In the data below, count every line that holds the string "jchris" and reply with the number alone.

*** Block opens ***

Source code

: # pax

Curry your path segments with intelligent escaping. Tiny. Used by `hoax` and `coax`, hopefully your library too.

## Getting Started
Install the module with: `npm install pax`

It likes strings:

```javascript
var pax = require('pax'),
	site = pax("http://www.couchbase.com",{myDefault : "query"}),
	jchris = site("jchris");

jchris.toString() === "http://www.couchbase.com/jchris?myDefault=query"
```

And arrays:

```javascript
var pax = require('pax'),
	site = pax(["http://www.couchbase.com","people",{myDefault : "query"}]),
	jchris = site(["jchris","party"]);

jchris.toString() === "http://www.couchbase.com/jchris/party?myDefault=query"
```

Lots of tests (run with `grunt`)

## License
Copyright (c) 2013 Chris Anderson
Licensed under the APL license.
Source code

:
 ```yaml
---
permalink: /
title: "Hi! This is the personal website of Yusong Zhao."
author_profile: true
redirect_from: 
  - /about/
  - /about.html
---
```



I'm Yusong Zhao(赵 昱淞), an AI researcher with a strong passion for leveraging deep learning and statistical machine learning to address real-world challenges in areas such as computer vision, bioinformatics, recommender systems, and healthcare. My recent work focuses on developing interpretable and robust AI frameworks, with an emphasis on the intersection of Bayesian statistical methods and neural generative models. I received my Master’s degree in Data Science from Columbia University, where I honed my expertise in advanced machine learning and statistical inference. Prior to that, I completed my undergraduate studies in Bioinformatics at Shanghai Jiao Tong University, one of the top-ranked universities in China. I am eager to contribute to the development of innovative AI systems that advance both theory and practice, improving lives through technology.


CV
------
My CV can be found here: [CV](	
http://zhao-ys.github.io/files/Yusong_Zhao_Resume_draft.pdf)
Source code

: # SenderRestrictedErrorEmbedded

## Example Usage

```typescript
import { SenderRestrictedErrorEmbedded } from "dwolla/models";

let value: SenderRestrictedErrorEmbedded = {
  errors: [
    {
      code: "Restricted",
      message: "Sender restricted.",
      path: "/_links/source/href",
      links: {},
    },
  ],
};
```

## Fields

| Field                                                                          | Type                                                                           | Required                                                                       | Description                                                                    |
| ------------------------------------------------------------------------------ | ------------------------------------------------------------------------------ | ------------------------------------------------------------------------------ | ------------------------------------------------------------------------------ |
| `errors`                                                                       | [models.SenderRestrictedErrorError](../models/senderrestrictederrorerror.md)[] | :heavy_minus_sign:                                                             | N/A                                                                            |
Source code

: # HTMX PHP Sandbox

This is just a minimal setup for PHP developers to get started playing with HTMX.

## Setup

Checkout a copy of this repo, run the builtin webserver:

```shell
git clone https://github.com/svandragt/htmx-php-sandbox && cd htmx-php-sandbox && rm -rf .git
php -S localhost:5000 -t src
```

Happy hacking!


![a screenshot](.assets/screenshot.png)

*** Block closes ***

Answer section: 4